Records for the task –
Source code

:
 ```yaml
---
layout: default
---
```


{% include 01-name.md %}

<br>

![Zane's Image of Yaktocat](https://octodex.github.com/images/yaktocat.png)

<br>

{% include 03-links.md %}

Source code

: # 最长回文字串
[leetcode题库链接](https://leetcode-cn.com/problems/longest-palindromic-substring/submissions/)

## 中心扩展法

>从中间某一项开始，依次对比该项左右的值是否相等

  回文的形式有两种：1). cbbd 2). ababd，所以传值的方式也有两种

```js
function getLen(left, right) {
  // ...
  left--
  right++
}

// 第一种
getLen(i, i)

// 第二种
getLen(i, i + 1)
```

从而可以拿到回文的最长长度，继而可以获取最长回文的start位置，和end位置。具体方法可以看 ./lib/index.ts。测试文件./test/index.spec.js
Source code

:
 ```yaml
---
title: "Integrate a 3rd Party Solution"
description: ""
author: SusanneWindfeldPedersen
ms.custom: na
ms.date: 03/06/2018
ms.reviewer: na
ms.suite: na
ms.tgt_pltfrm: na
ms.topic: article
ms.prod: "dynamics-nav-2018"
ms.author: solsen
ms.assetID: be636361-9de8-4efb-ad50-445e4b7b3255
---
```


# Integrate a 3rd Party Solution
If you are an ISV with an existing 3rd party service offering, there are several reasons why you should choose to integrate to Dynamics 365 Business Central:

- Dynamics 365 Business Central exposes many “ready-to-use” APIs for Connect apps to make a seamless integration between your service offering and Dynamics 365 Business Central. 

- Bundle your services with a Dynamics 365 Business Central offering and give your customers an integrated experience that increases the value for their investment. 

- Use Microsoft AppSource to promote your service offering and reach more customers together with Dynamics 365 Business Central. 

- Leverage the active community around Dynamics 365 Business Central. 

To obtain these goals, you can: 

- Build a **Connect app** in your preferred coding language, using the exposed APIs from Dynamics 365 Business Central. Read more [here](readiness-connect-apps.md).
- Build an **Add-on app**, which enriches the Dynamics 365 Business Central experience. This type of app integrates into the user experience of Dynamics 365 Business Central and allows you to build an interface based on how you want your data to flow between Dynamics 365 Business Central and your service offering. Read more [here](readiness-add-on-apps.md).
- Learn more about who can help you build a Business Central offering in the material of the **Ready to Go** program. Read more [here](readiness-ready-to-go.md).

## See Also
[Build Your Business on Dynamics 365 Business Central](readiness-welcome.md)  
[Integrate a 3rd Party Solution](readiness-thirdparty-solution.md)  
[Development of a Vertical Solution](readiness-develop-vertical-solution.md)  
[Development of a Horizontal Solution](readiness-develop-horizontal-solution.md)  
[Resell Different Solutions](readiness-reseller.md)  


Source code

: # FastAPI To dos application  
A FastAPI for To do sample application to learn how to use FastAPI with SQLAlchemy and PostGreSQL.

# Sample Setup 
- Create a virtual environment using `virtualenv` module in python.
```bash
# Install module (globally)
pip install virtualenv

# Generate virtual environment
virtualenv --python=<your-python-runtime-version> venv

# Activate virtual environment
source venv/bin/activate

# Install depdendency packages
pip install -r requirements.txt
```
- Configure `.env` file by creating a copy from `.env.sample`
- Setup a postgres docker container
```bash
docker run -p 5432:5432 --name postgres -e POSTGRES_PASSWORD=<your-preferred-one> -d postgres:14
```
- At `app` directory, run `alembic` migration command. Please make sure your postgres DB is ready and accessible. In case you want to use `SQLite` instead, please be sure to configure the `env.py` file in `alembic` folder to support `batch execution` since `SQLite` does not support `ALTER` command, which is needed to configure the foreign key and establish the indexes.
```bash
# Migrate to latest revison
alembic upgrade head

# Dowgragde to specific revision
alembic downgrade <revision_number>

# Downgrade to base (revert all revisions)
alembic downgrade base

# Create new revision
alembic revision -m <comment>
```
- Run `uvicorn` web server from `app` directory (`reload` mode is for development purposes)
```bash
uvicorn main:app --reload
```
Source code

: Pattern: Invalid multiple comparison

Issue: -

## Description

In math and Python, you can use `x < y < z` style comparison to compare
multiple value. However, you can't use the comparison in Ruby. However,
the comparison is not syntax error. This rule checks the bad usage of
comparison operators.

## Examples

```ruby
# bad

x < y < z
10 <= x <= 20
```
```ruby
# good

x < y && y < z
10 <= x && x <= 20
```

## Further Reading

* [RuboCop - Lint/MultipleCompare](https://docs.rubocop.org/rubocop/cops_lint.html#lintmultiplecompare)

To do – Set down only the lines above that fall between the line holding "- Build an **Add-on" and the line holding "[Development of a Vertical", inclusive, keeping each exact.

Answer space –
- Build an **Add-on app**, which enriches the Dynamics 365 Business Central experience. This type of app integrates into the user experience of Dynamics 365 Business Central and allows you to build an interface based on how you want your data to flow between Dynamics 365 Business Central and your service offering. Read more [here](readiness-add-on-apps.md).
- Learn more about who can help you build a Business Central offering in the material of the **Ready to Go** program. Read more [here](readiness-ready-to-go.md).

## See Also
[Build Your Business on Dynamics 365 Business Central](readiness-welcome.md)  
[Integrate a 3rd Party Solution](readiness-thirdparty-solution.md)  
[Development of a Vertical Solution](readiness-develop-vertical-solution.md)  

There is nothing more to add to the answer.